Let’s build the architecture
model4 = Sequential() model4.add(Conv2D(filters=64, kernel_size=2, padding='same', activation='relu', input_shape=(28,28, 1))) model4.add(MaxPooling2D(pool_size=2)) model4.add(Flatten()) model4.add(Dense(10, activation='softmax')) model4.compile(loss='categorical_crossentropy', optimizer='adam', metrics=['accuracy'])
A little bit different. There are Conv2D, MaxPooling2D, and Flatten.
These guys are the three most common layers to use in CNN.
It will explain you what is inside the network
Layer (type) Output Shape Param # ================================================================= conv2d_1 (Conv2D) (None, 28, 28, 64) 320 _________________________________________________________________ max_pooling2d_1 (MaxPooling2 (None, 14, 14, 64) 0 _________________________________________________________________ flatten_1 (Flatten) (None, 12544) 0 _________________________________________________________________ dense_1 (Dense) (None, 10) 125450 =================================================================
The conv2d will change your 28x28x1 image to 28x28x64. Just imagine this as 64 hidden layer cells.
MaxPooling will reduce the width and height so that you will not need to compute all the cells. It reduces the size to 14x14x64.
Finally flatten just flatten out the output of MaxPooling. Into a hidden layer of 12544 cells.
Let’s check it out
model4.fit(x_train, y_train, epochs=10, validation_split=0.1)
The result is…
Epoch 10/10 54000/54000 [==============================] - 42s 774us/step - loss: 0.1890 - acc: 0.9318 - val_loss: 0.2660 - val_acc: 0.9083
Oh yeah! It is more than 90%. A single CNN Layer can do this.
How about the test data
_, test_acc = model4.evaluate(x_test, y_test) print(test_acc)
Wow, it also gives you 90.25% accuracy.
Changing the architecture into a more suitable one really works. And I always suggest you to do so.

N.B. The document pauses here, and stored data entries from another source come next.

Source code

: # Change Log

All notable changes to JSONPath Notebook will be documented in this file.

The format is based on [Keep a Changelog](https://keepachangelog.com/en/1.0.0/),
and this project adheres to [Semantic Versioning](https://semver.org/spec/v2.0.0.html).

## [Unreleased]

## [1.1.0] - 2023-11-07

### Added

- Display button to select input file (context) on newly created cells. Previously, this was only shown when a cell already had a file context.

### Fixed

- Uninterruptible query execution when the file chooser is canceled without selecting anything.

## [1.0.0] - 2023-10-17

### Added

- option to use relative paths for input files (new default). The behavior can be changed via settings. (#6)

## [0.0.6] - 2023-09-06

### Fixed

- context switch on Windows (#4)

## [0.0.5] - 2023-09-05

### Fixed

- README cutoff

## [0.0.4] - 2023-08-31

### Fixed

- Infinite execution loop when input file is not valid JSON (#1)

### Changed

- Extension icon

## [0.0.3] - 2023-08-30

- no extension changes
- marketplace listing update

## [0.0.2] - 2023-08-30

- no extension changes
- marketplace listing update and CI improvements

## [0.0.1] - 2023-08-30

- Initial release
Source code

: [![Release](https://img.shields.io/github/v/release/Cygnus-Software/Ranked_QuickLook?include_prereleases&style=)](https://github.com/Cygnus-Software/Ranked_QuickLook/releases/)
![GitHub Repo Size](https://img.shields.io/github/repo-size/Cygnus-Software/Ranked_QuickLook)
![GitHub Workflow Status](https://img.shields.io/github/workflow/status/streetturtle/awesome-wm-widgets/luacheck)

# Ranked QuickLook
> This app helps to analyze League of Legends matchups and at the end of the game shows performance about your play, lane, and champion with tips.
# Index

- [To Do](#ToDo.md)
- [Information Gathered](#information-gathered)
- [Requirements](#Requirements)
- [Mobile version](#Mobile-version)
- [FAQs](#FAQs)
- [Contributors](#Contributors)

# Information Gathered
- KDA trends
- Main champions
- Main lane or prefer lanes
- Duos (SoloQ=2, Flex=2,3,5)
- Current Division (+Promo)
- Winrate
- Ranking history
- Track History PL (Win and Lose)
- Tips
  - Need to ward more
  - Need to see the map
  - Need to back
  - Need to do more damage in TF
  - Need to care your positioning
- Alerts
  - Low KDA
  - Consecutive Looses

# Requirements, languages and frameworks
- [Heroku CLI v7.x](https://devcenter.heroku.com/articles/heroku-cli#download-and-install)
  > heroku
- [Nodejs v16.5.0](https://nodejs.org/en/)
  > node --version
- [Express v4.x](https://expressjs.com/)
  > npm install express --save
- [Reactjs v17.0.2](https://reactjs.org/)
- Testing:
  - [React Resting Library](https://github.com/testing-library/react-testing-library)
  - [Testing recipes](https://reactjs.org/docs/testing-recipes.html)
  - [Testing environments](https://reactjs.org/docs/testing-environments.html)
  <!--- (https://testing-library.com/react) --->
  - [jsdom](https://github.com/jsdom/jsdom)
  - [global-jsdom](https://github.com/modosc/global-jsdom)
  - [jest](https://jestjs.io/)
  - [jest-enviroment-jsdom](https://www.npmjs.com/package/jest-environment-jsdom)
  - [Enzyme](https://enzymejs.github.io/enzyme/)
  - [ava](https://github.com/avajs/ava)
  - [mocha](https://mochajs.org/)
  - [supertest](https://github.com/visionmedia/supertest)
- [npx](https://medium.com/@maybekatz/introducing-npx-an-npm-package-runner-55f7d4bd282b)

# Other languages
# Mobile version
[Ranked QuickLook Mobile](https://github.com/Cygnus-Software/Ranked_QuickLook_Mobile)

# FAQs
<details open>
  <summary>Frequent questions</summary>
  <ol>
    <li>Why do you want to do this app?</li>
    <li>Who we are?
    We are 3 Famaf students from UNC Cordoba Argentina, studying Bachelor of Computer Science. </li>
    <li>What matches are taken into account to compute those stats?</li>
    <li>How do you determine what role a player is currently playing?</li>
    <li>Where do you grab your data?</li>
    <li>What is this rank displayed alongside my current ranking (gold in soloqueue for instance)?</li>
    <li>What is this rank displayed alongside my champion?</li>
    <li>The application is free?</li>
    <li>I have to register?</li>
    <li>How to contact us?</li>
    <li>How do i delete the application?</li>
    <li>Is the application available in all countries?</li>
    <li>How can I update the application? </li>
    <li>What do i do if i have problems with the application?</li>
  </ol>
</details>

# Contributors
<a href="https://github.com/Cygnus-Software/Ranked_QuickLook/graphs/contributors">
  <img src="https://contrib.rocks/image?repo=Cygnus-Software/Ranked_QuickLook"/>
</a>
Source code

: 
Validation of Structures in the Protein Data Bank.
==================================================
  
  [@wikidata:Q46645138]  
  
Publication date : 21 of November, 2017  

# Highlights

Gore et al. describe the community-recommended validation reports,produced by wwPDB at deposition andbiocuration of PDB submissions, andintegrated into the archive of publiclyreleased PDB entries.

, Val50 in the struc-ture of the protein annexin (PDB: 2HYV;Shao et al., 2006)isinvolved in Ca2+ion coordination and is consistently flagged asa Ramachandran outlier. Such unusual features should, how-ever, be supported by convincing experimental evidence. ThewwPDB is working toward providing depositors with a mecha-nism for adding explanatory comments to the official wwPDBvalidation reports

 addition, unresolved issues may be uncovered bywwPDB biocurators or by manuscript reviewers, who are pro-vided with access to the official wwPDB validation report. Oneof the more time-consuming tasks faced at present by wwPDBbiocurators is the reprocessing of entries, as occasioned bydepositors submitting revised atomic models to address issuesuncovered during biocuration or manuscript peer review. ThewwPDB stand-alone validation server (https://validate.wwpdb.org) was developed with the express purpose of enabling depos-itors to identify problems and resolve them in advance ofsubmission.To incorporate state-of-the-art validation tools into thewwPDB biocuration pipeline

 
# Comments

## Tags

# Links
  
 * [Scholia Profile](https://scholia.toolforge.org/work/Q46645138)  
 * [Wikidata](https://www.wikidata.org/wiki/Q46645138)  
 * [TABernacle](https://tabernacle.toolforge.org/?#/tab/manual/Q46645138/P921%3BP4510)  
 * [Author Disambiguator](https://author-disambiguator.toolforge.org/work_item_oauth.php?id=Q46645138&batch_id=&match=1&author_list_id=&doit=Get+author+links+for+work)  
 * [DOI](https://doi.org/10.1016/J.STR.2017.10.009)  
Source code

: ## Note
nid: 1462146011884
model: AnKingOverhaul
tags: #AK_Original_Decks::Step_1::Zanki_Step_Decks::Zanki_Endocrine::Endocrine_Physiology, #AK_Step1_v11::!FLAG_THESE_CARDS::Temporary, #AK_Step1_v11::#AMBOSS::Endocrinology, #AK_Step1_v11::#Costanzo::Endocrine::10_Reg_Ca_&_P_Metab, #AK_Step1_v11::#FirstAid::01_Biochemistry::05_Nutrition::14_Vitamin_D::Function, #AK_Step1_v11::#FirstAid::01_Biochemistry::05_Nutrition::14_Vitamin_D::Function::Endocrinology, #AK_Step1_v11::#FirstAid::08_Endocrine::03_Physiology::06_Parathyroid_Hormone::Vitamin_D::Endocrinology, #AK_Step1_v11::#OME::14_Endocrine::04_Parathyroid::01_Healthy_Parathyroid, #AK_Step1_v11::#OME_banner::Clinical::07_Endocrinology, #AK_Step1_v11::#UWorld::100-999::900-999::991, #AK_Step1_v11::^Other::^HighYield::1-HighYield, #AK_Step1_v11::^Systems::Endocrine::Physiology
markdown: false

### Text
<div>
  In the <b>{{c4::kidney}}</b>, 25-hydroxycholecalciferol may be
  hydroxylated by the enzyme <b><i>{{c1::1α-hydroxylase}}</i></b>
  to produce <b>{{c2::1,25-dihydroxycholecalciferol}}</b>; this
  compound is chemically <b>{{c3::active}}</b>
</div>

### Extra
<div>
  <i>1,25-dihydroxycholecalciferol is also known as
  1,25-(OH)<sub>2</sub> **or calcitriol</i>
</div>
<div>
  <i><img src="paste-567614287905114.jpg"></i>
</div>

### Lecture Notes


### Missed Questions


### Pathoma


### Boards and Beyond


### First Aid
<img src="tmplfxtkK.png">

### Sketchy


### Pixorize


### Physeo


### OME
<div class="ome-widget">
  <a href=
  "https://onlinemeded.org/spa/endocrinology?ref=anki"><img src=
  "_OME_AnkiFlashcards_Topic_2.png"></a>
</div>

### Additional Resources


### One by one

I conclude my version of Neural Network Tutorial.
A process on building Neural Network is pretty much like that. Following my three steps and you will do just fine.
On traditional dataset like something in your company database, you can follow my steps from the very beginning and start complicate the network. But for Images or Texts, it is actually better to just start jump into a most suitable architecture. But still, do it as simple as possible for your first step.
Thanks for reading this. I hope this article can help you build your Neural Network better.